▸ **Dataset entries**
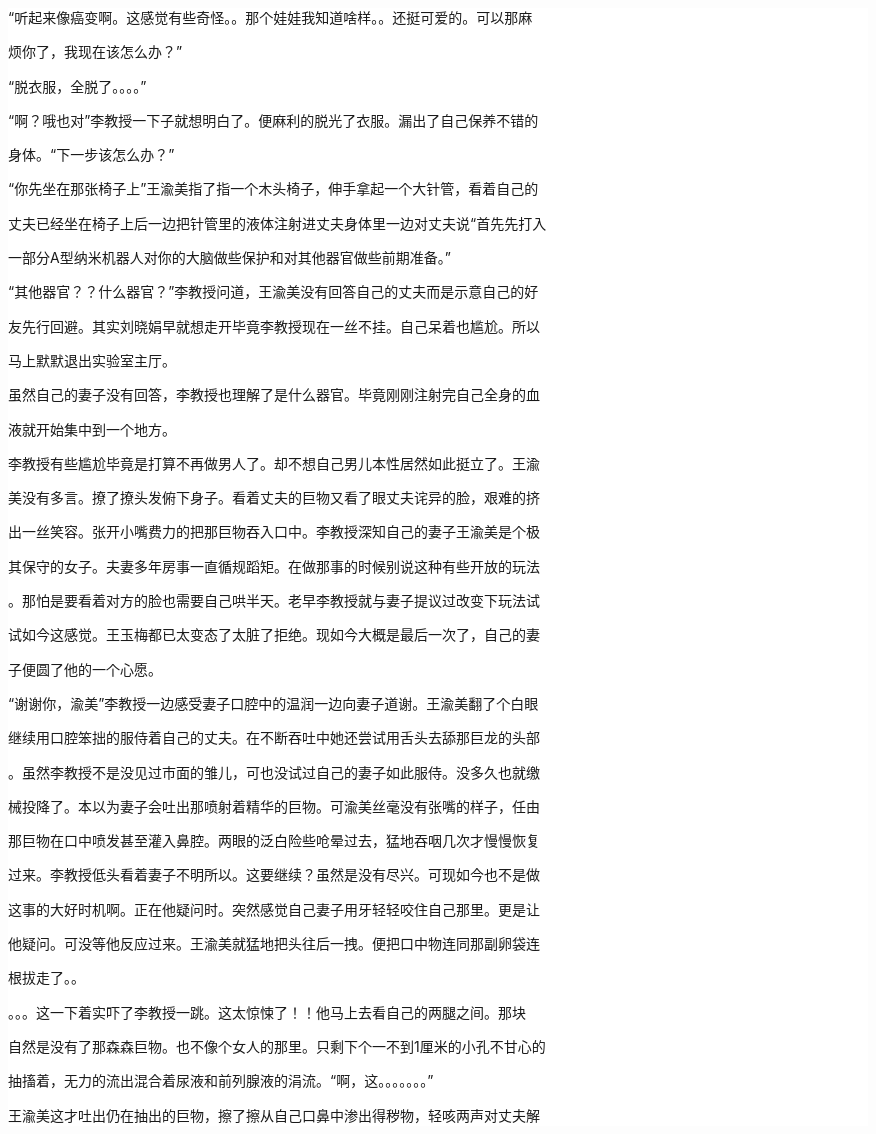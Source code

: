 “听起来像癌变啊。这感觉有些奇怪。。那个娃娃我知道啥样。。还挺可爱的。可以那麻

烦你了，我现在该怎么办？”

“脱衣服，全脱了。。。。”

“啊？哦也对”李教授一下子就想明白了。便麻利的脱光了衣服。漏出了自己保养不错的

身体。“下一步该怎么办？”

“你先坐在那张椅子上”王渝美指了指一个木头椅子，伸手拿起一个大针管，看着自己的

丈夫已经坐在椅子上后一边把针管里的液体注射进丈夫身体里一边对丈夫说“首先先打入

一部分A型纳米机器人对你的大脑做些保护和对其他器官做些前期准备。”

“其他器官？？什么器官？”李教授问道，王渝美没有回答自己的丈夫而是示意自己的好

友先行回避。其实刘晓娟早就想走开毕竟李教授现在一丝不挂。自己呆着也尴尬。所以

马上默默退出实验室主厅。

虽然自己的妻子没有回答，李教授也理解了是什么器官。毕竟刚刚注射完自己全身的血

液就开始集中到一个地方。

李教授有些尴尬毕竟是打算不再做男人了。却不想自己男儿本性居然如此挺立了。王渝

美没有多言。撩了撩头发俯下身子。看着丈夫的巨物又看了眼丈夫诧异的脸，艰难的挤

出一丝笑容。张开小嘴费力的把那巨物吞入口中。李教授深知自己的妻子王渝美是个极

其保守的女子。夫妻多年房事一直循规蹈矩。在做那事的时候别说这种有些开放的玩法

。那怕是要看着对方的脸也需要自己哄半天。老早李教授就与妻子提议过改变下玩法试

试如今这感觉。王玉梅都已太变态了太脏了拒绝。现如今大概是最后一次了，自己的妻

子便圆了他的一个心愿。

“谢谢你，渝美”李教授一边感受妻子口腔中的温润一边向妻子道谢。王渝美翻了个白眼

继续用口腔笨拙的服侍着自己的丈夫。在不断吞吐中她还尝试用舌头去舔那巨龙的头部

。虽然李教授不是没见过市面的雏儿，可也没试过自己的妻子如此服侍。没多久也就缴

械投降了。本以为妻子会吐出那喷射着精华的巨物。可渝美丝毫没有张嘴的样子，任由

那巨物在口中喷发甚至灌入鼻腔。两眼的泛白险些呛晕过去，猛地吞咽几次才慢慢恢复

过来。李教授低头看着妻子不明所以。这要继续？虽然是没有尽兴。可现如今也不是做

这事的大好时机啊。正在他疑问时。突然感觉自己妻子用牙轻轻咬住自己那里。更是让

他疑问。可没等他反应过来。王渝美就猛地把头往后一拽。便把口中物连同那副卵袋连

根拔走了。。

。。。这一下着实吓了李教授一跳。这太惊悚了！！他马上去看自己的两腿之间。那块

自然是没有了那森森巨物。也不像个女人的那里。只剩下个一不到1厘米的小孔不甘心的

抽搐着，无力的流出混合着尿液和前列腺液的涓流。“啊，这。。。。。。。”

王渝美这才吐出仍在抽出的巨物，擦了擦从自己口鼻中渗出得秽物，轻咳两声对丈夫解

▸ **Exercise goal**
Each line above is to be copied verbatim. Drop any image from the copy.

▸ **Exercise solution**
Source code

: “听起来像癌变啊。这感觉有些奇怪。。那个娃娃我知道啥样。。还挺可爱的。可以那麻

烦你了，我现在该怎么办？”

“脱衣服，全脱了。。。。”

“啊？哦也对”李教授一下子就想明白了。便麻利的脱光了衣服。漏出了自己保养不错的

身体。“下一步该怎么办？”

“你先坐在那张椅子上”王渝美指了指一个木头椅子，伸手拿起一个大针管，看着自己的

丈夫已经坐在椅子上后一边把针管里的液体注射进丈夫身体里一边对丈夫说“首先先打入

一部分A型纳米机器人对你的大脑做些保护和对其他器官做些前期准备。”

“其他器官？？什么器官？”李教授问道，王渝美没有回答自己的丈夫而是示意自己的好

友先行回避。其实刘晓娟早就想走开毕竟李教授现在一丝不挂。自己呆着也尴尬。所以

马上默默退出实验室主厅。

虽然自己的妻子没有回答，李教授也理解了是什么器官。毕竟刚刚注射完自己全身的血

液就开始集中到一个地方。

李教授有些尴尬毕竟是打算不再做男人了。却不想自己男儿本性居然如此挺立了。王渝

美没有多言。撩了撩头发俯下身子。看着丈夫的巨物又看了眼丈夫诧异的脸，艰难的挤

出一丝笑容。张开小嘴费力的把那巨物吞入口中。李教授深知自己的妻子王渝美是个极

其保守的女子。夫妻多年房事一直循规蹈矩。在做那事的时候别说这种有些开放的玩法

。那怕是要看着对方的脸也需要自己哄半天。老早李教授就与妻子提议过改变下玩法试

试如今这感觉。王玉梅都已太变态了太脏了拒绝。现如今大概是最后一次了，自己的妻

子便圆了他的一个心愿。

“谢谢你，渝美”李教授一边感受妻子口腔中的温润一边向妻子道谢。王渝美翻了个白眼

继续用口腔笨拙的服侍着自己的丈夫。在不断吞吐中她还尝试用舌头去舔那巨龙的头部

。虽然李教授不是没见过市面的雏儿，可也没试过自己的妻子如此服侍。没多久也就缴

械投降了。本以为妻子会吐出那喷射着精华的巨物。可渝美丝毫没有张嘴的样子，任由

那巨物在口中喷发甚至灌入鼻腔。两眼的泛白险些呛晕过去，猛地吞咽几次才慢慢恢复

过来。李教授低头看着妻子不明所以。这要继续？虽然是没有尽兴。可现如今也不是做

这事的大好时机啊。正在他疑问时。突然感觉自己妻子用牙轻轻咬住自己那里。更是让

他疑问。可没等他反应过来。王渝美就猛地把头往后一拽。便把口中物连同那副卵袋连

根拔走了。。

。。。这一下着实吓了李教授一跳。这太惊悚了！！他马上去看自己的两腿之间。那块

自然是没有了那森森巨物。也不像个女人的那里。只剩下个一不到1厘米的小孔不甘心的

抽搐着，无力的流出混合着尿液和前列腺液的涓流。“啊，这。。。。。。。”

王渝美这才吐出仍在抽出的巨物，擦了擦从自己口鼻中渗出得秽物，轻咳两声对丈夫解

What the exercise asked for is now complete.